Harnessing Big Data for Policy Research
IPR-led initiative to unlock possibilities for new administrative data sets
Big data sets, often talked about in engineering, business, and technology applications, are seen as an opportunity to revolutionize how we extract and use information to build new knowledge. Such massive data sets are set to transform policy research as well, and IPR has a new initiative to help the policy community harness them.
Supported by the National Science Foundation, the project will launch a national network of scholars, policymakers, and administrators to encourage successful cooperation in establishing big data sets for education research. IPR Director and education economist David Figlio is leading the project.
“By documenting best practices and identifying viable population models, we hope to inspire other states, researchers, and practitioners to collaborate on building and using such data sets—and to highlight why they are important,” Figlio said.
Establishing the Network
The project teams IPR scholars with colleagues at Duke University to examine construction of “next-generation” data sets, that link administrative data, such as welfare and school records, to population data, such as births and deaths. These sets could permit quicker evaluations of early childhood investments and interventions. The researchers aim to create a prototype using data from North Carolina and Florida, states that already have large-scale matched data sets.
Creating such a comprehensive data set requires close collaboration between scholars, policymakers, and data administrators at many levels of government. Thus, the network’s advisory board will ensure understanding of the issues faced by policymakers. Its members include three former governors, two state education superintendents, and the first director of the Institute of Education Sciences.
The other critical element to making effective use of such data sets is cross-disciplinary knowledge and expertise. At IPR, the network will involve economists Jonathan Guryan and Diane Whitmore Schanzenbach, social demographer Quincy Thomas Stewart, developmental psychobiologist Emma Adam, and biological anthropologists Christopher Kuzawa and Thomas McDade, in addition to Figlio. All have experience using large, national and international data sets, and Adam, Kuzawa, and McDade are leaders in integrating biomarkers with population-level data. At Duke, leading education and policy researchers like Jacob Vigdor and Kenneth Dodge will be involved.

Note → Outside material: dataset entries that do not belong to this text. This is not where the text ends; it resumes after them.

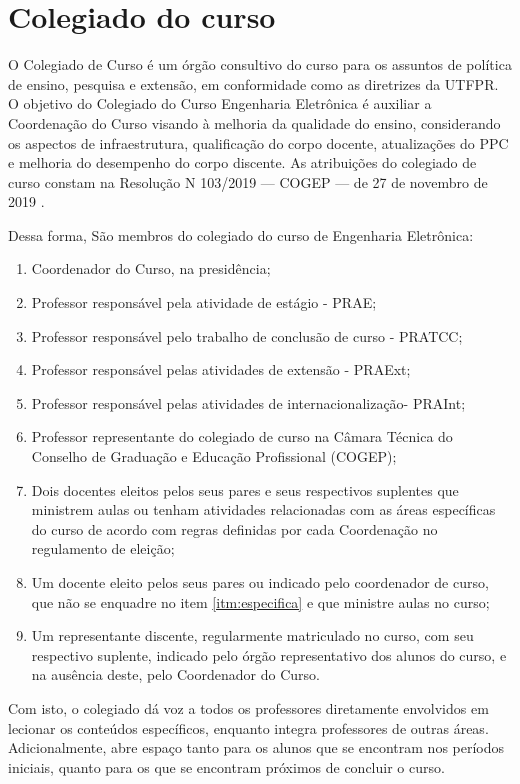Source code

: \section{Colegiado do curso}

O Colegiado de Curso é um órgão consultivo do curso para os assuntos de política de ensino, pesquisa e extensão, em conformidade como as diretrizes da UTFPR. O objetivo do Colegiado do Curso Engenharia Eletrônica é auxiliar a Coordenação do Curso visando à melhoria da qualidade do ensino, considerando os aspectos de infraestrutura, qualificação do corpo docente, atualizações do PPC e melhoria do desempenho do corpo discente. As atribuições do colegiado de curso constam na Resolução N\textordmasculine{} 103/2019 — COGEP — de 27 de novembro de 2019 \cite{cogep103}.

Dessa forma, São membros do colegiado do curso de Engenharia Eletrônica:

\begin{enumerate}
    \item Coordenador do Curso, na presidência;
    \item Professor responsável pela atividade de estágio - PRAE;
    \item Professor responsável pelo trabalho de conclusão de curso - PRATCC;
    \item Professor responsável pelas atividades de extensão - PRAExt;
    \item Professor responsável pelas atividades de internacionalização- PRAInt;
    \item Professor representante do colegiado de curso na Câmara Técnica do Conselho de Graduação e Educação Profissional (COGEP);
    \item \label{itm:especifica}Dois docentes eleitos pelos seus pares e seus respectivos suplentes que ministrem aulas ou tenham atividades relacionadas com as áreas específicas do curso de acordo com regras definidas por cada Coordenação no regulamento de eleição;
    \item Um docente eleito pelos seus pares ou indicado pelo coordenador de curso, que não se enquadre no item \ref{itm:especifica} e que ministre aulas no curso;
    \item Um representante discente, regularmente matriculado no curso, com seu respectivo suplente, indicado pelo órgão representativo dos alunos do curso, e na ausência deste, pelo Coordenador do Curso.
\end{enumerate}

Com isto, o colegiado dá voz a todos os professores diretamente envolvidos em lecionar os conteúdos específicos, enquanto integra professores de outras áreas. Adicionalmente, abre espaço tanto para os alunos que se encontram nos períodos iniciais, quanto para os que se encontram próximos de concluir o curso.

The network will host a workshop organized by IPR for fall 2013 that will include Duke and Northwestern researchers, scholars from a variety of backgrounds from institutions around the country, and practitioners in state education departments. Its advisory committee of policymakers will also participate. This workshop is designed to provide a springboard for national conversations and increased collaboration between the research and practitioner communities.
Why Use Big Data?
As the architect behind the nation’s first large-scale data set matching birth-and-education records, Figlio spent nine years piecing together birth, education, and early childhood program participation data for more than 2 million children born in Florida. So he intimately understands the challenges of knitting large data sets together, in addition to leveraging government contacts to gain access to them in the first place.

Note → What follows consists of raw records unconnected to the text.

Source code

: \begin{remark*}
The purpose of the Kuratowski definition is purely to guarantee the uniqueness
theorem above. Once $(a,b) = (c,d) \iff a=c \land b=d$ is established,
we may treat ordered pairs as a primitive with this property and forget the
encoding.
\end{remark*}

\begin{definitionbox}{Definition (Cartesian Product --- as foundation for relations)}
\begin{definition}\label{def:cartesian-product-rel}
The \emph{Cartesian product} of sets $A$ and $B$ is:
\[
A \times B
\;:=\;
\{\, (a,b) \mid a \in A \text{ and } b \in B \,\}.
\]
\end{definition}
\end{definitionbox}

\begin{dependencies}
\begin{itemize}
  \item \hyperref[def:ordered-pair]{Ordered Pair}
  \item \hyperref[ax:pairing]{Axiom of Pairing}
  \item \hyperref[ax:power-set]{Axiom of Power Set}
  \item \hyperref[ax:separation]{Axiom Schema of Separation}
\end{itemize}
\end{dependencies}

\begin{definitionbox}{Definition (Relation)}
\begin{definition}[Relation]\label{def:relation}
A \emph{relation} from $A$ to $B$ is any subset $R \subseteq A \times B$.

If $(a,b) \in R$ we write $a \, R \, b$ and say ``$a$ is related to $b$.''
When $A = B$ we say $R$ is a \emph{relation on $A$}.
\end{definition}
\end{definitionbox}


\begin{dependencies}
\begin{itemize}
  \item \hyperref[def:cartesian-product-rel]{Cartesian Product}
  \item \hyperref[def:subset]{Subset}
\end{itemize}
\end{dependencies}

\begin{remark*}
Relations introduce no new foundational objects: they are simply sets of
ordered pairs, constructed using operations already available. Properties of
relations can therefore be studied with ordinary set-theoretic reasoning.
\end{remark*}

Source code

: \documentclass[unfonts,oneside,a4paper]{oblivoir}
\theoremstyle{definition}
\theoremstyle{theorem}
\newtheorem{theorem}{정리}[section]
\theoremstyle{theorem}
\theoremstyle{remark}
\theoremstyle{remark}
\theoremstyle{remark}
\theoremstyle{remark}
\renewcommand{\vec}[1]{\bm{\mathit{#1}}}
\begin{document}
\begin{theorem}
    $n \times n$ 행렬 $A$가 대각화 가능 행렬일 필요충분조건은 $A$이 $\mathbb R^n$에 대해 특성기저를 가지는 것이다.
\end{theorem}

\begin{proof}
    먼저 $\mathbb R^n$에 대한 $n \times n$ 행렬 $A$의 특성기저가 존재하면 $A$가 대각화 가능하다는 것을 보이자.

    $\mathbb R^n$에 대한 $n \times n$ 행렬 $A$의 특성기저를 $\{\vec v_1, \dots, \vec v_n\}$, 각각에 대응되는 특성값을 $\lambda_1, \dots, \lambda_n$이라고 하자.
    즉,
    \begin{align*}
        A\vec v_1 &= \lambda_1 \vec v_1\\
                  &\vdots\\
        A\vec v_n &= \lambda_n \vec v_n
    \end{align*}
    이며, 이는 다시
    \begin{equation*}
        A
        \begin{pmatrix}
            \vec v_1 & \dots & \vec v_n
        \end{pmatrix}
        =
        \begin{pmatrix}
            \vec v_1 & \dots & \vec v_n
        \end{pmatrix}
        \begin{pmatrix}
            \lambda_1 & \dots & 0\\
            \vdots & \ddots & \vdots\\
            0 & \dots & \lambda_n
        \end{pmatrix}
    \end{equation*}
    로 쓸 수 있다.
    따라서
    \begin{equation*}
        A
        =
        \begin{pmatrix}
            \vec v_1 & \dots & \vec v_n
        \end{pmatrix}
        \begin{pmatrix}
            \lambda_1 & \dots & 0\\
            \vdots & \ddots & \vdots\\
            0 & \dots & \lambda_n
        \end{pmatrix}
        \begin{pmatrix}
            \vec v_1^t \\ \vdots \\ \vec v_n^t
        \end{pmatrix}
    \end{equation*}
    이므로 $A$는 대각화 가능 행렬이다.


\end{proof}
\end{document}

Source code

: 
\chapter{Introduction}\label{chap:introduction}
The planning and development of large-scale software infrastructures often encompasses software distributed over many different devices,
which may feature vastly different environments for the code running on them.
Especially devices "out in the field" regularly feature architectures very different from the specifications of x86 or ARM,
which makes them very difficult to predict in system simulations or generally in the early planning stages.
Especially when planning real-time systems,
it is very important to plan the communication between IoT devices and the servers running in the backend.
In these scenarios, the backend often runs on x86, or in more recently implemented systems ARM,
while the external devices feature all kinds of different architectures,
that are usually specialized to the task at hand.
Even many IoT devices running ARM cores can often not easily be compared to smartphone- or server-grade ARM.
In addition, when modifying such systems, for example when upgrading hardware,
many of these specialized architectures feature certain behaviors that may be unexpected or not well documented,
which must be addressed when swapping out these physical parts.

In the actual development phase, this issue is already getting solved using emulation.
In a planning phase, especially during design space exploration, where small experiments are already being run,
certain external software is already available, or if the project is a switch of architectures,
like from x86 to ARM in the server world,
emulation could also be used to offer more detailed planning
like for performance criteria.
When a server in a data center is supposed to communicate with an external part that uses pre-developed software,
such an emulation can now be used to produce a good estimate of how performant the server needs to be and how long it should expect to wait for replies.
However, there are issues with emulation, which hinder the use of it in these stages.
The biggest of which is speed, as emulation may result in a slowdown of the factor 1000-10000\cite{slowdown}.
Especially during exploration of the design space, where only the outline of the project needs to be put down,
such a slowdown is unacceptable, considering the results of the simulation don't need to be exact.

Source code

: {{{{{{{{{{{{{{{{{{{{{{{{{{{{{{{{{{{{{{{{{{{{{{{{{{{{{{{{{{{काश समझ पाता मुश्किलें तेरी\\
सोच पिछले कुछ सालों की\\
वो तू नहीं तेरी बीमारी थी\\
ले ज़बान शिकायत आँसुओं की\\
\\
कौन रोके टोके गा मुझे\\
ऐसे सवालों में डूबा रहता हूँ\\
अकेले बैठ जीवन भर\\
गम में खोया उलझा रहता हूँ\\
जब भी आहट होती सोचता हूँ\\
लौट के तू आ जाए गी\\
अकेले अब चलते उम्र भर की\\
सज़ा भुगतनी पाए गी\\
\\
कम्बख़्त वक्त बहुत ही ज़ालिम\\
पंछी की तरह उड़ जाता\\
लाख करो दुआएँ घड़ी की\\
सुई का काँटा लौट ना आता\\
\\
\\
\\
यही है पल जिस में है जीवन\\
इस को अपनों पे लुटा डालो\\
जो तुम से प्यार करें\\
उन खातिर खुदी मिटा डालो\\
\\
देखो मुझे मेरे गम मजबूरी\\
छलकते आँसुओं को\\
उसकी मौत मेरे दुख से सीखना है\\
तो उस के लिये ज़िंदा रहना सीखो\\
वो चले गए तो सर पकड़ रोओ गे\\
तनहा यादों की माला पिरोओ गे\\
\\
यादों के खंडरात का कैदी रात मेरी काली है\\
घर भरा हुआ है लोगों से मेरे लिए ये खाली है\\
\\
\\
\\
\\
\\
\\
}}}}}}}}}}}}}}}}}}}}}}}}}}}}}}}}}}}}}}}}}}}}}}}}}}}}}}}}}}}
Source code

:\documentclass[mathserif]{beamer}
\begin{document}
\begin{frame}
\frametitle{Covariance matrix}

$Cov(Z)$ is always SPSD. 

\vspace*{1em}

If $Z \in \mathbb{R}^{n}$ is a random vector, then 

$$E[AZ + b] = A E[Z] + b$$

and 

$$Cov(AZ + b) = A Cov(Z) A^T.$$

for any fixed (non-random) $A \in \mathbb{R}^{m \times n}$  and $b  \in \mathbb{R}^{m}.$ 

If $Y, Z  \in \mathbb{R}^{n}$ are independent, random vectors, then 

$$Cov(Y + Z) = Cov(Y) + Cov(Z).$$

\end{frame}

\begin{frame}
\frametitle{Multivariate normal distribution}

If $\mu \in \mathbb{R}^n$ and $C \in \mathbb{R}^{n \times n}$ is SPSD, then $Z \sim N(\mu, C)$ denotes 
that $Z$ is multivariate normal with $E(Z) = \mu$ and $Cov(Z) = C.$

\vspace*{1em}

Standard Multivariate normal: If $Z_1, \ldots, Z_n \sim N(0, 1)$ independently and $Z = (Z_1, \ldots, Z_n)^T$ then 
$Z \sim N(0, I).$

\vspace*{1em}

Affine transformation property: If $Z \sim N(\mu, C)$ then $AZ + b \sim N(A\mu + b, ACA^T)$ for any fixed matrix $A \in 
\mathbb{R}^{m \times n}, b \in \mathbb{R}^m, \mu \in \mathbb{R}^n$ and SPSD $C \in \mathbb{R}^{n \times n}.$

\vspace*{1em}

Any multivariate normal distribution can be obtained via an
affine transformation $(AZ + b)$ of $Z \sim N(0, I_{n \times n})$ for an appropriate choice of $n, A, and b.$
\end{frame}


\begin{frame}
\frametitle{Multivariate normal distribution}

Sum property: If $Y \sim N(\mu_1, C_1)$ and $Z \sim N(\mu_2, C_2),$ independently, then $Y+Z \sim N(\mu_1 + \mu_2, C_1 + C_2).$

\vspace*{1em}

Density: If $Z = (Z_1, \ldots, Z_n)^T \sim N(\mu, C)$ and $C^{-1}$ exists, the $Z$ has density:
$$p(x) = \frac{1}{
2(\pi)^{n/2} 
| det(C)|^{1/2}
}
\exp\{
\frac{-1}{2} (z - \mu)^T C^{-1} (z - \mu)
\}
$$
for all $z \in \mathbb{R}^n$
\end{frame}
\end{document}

Such data could be invaluable for peering into and understanding the black box of adult outcomes. Much is known about how early childhood interventions have positive affects on children from birth to age 5, then stabilizing in early adulthood. But what about after age 6 or the teenage years?
“There are times when disadvantage seems more malleable,” Figlio said, “so we can use these data to pinpoint exactly when interventions are more—and less—likely to work.”

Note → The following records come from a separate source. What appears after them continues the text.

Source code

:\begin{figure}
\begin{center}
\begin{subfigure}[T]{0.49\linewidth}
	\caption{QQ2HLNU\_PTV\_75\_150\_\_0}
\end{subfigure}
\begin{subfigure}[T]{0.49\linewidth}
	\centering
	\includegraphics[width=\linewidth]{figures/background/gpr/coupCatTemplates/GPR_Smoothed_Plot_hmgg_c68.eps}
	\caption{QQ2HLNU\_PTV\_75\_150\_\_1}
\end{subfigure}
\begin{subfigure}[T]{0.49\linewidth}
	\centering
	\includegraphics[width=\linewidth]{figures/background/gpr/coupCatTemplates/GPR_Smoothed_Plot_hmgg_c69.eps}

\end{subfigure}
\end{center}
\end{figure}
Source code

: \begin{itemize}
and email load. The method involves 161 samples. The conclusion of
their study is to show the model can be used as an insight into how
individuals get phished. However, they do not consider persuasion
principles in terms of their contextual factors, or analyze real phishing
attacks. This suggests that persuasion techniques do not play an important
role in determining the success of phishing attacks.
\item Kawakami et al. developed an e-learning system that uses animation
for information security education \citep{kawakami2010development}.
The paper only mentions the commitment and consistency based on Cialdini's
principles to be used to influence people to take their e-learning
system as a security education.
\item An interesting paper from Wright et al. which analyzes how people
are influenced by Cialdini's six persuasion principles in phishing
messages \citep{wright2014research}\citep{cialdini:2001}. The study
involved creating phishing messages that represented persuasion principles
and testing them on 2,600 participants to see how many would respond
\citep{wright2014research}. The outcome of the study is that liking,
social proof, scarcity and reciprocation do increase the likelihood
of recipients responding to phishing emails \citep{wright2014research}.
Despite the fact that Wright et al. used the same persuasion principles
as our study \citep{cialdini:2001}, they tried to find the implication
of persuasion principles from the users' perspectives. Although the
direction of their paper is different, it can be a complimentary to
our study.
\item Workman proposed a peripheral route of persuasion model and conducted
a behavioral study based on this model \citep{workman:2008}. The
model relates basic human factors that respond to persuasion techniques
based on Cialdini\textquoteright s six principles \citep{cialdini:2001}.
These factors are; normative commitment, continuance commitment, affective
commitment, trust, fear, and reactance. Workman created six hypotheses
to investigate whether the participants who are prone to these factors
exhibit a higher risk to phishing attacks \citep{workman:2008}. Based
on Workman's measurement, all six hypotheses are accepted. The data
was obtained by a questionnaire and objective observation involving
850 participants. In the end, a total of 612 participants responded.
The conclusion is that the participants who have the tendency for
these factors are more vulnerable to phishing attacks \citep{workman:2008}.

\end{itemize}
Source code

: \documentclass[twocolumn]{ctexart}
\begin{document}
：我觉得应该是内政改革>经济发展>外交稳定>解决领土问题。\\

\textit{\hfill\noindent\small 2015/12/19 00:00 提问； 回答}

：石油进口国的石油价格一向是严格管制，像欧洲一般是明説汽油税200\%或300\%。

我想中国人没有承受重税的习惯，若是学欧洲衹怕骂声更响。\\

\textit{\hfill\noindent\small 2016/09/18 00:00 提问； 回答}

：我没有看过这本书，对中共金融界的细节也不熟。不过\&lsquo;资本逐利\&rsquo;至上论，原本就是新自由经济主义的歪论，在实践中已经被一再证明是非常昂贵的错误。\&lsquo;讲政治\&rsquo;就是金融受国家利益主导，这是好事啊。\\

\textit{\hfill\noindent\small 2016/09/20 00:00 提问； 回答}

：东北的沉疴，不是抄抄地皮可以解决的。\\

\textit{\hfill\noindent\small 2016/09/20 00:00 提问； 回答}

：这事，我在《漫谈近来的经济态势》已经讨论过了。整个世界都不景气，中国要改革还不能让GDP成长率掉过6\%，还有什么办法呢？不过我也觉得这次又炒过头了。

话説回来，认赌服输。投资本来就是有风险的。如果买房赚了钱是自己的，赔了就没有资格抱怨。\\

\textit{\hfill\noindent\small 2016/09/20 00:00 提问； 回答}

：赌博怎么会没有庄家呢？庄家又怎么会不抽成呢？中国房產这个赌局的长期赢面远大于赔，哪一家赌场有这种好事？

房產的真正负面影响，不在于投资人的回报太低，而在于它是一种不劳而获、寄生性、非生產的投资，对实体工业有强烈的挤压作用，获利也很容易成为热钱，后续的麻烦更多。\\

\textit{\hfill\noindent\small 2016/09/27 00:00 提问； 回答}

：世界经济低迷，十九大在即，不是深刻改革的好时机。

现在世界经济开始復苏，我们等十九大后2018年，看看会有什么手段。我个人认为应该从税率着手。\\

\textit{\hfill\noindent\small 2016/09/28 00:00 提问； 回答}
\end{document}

Such big data sets will permit other types of new questions to be answered. Currently, the gold standard regarding many questions about the effects of early life disadvantage involves studies of twin pairs—for example, do twins separated at birth develop the same IQs? But Figlio points to how few pairs exist in even large, nationally representative data sets like the Panel Study of Income Dynamics. In a data set with 20,000 individuals, there are perhaps 100 twin pairs in all. So it is typically impossible to study how issues like biological disadvantage differentially affects children from a variety of backgrounds.
“These next-generation data sets will allow us to focus on the critical impact of policies on a person’s health, wealth, well-being, and employment over his or her lifetime,” Figlio said. “We hope to motivate others to do the same.”
IPR Director David Figlio is Orrington Lunt Professor of Education and Social Policy and of Economics at Northwestern University.